**Required action**
Check each line of the records below and collect those that include the word "OpenCL".

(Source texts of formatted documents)

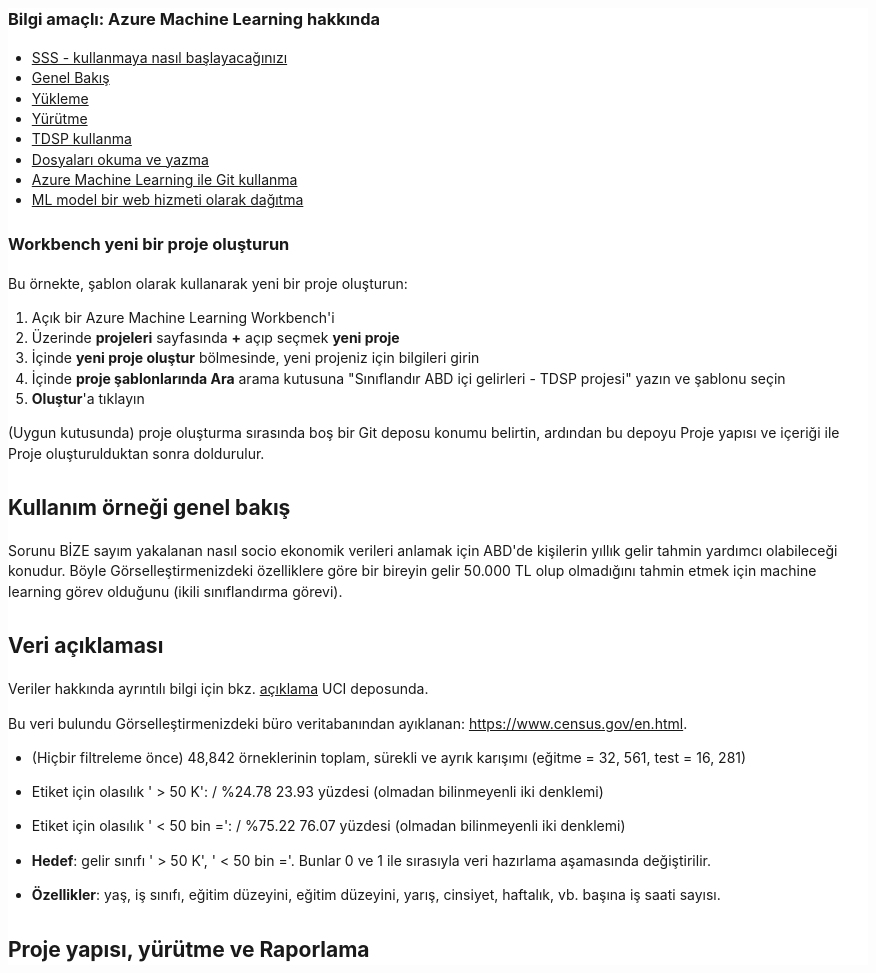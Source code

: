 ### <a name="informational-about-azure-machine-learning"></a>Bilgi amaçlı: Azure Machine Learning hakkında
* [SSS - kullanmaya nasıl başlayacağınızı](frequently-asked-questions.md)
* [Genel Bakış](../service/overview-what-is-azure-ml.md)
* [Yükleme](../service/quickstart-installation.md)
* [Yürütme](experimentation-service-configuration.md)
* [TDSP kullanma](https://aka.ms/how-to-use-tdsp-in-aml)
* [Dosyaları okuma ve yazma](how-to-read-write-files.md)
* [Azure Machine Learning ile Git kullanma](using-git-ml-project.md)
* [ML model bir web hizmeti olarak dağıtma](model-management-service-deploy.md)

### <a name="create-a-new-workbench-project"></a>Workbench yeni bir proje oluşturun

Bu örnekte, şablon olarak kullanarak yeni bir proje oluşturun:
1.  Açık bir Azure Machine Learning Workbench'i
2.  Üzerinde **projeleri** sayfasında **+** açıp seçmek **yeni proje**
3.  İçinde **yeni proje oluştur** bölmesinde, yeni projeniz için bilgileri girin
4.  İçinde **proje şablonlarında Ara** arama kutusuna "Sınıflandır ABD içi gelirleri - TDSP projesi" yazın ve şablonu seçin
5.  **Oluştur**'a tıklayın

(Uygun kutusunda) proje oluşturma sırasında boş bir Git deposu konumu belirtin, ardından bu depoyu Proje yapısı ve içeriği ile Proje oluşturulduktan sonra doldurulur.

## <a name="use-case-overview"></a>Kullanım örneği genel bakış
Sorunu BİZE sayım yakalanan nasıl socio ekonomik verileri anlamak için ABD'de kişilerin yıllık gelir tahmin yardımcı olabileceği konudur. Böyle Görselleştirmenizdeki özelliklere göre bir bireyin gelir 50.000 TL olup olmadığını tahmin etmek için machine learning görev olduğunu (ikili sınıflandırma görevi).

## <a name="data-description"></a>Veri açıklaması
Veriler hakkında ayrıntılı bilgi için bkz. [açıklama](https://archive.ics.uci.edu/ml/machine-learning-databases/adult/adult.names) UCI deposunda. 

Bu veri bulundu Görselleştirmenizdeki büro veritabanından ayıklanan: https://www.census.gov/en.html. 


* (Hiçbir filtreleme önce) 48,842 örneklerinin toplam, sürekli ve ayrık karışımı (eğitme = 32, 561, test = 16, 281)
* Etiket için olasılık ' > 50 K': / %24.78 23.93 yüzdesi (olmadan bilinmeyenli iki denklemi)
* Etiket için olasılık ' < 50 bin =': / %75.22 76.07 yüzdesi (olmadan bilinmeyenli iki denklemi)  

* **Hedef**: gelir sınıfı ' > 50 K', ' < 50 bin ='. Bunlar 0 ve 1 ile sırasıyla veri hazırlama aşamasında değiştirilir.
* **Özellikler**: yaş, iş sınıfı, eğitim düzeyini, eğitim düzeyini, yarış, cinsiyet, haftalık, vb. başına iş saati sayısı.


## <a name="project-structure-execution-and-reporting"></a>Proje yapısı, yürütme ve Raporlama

...

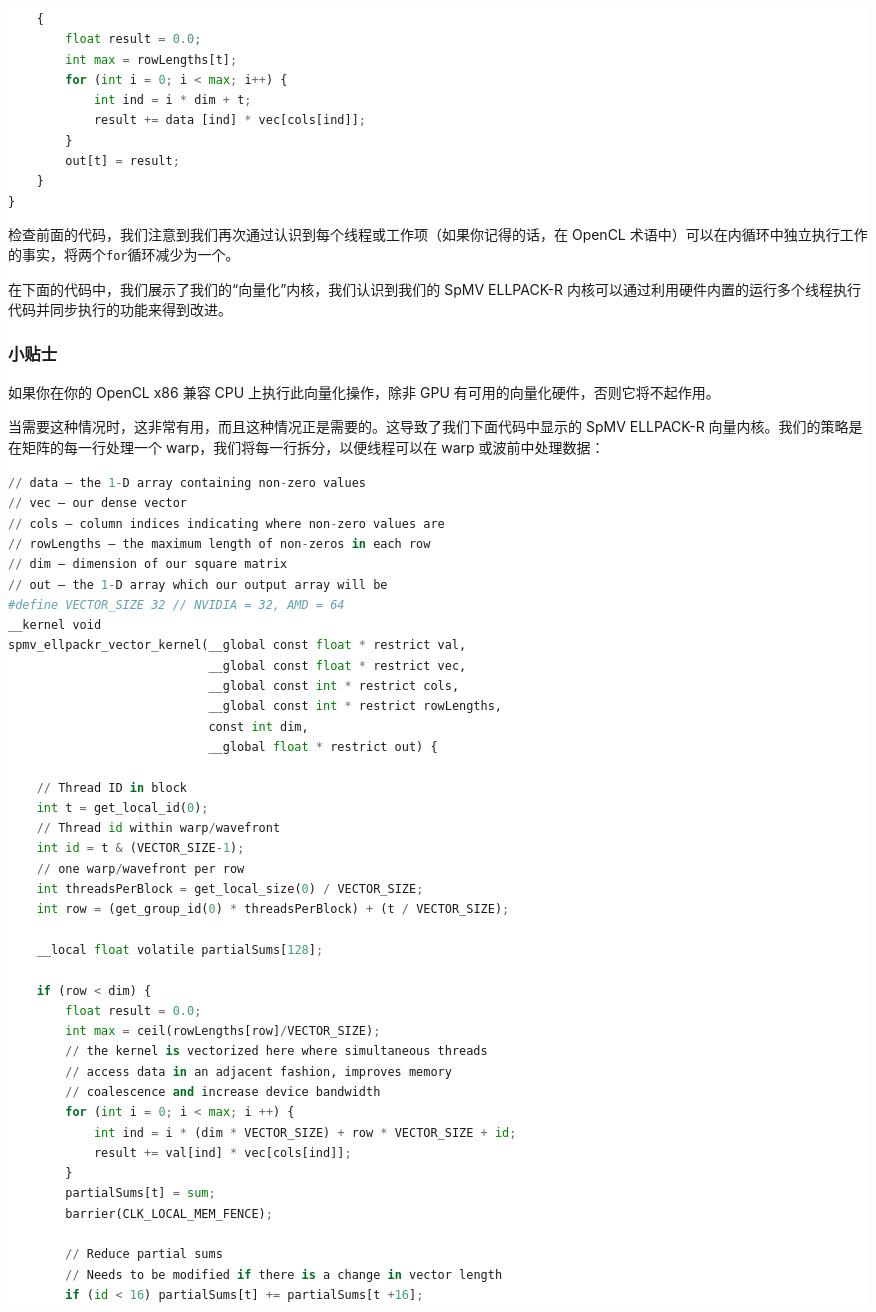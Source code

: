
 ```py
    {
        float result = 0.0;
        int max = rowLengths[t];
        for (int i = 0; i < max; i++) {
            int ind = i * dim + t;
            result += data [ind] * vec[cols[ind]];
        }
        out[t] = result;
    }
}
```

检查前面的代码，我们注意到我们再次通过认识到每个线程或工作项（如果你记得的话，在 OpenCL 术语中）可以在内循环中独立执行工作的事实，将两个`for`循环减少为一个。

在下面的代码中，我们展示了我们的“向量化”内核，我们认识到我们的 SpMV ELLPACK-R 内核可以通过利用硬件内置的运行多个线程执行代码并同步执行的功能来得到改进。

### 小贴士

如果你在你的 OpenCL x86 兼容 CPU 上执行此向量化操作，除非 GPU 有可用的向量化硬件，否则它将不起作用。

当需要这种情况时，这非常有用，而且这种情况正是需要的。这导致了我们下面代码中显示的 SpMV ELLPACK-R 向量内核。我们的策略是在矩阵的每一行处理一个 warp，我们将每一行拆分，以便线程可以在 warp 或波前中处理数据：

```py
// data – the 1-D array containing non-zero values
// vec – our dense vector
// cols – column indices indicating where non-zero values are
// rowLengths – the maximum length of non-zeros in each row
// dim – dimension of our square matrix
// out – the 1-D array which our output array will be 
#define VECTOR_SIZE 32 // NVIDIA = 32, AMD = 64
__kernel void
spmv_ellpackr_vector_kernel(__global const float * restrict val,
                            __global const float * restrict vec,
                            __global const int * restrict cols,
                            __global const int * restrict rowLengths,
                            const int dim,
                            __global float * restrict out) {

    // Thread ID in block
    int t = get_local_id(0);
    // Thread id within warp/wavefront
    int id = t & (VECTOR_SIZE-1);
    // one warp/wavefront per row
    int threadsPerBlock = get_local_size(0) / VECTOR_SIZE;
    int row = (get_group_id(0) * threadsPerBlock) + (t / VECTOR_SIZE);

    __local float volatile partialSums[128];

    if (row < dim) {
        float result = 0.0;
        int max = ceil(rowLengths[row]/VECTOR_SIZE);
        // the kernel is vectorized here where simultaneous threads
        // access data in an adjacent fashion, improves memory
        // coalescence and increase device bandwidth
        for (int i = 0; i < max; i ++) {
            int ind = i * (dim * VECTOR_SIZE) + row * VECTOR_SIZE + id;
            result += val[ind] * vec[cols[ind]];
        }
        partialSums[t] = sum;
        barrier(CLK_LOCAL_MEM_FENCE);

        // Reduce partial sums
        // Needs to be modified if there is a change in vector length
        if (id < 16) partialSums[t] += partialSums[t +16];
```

---

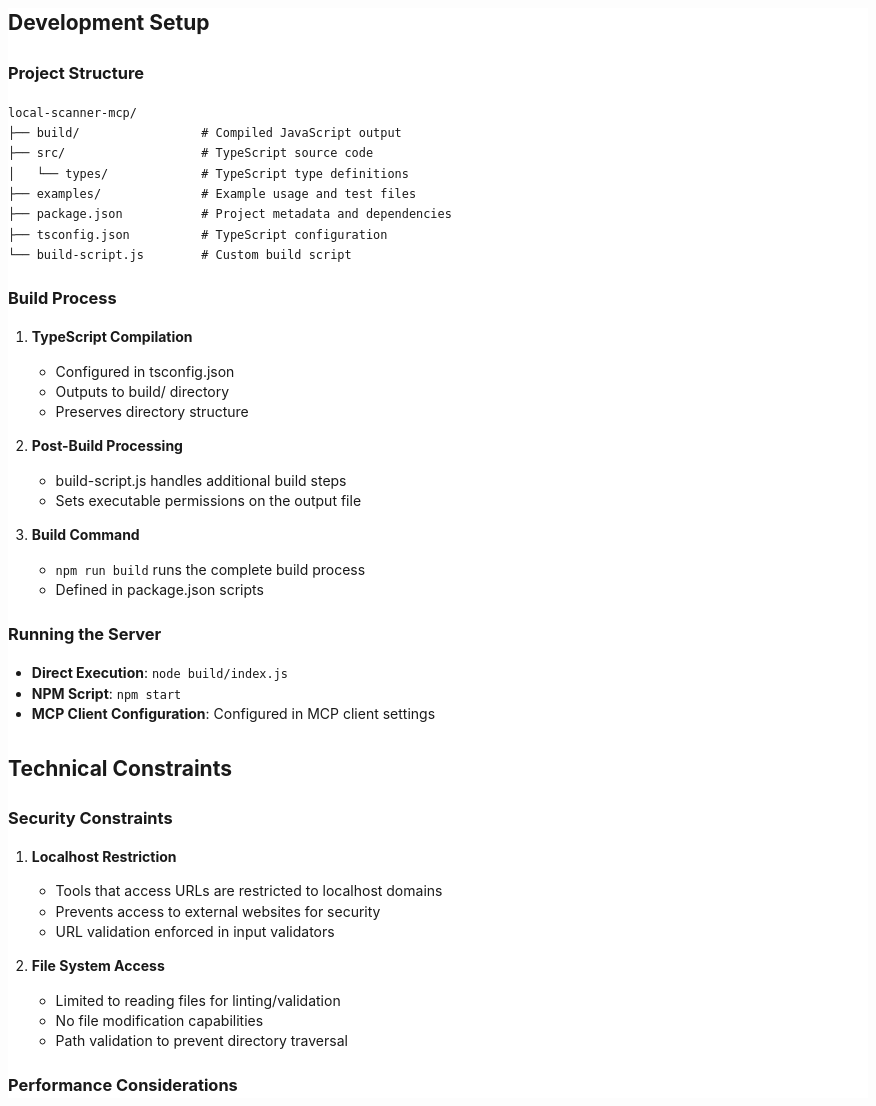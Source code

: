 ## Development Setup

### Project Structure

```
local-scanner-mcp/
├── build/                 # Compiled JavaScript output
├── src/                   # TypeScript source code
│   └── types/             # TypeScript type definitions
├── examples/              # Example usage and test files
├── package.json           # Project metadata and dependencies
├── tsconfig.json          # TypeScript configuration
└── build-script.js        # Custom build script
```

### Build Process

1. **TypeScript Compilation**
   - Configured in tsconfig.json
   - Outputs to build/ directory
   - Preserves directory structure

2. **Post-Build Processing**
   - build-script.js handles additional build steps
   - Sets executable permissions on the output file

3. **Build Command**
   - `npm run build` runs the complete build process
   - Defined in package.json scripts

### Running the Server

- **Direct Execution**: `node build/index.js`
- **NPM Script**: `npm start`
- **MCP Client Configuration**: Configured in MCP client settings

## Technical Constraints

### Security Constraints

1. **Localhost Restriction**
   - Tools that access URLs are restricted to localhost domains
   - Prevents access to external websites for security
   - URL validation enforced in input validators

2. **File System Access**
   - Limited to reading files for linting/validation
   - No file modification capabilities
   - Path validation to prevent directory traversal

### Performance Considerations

**Exercise output**
检查前面的代码，我们注意到我们再次通过认识到每个线程或工作项（如果你记得的话，在 OpenCL 术语中）可以在内循环中独立执行工作的事实，将两个`for`循环减少为一个。
如果你在你的 OpenCL x86 兼容 CPU 上执行此向量化操作，除非 GPU 有可用的向量化硬件，否则它将不起作用。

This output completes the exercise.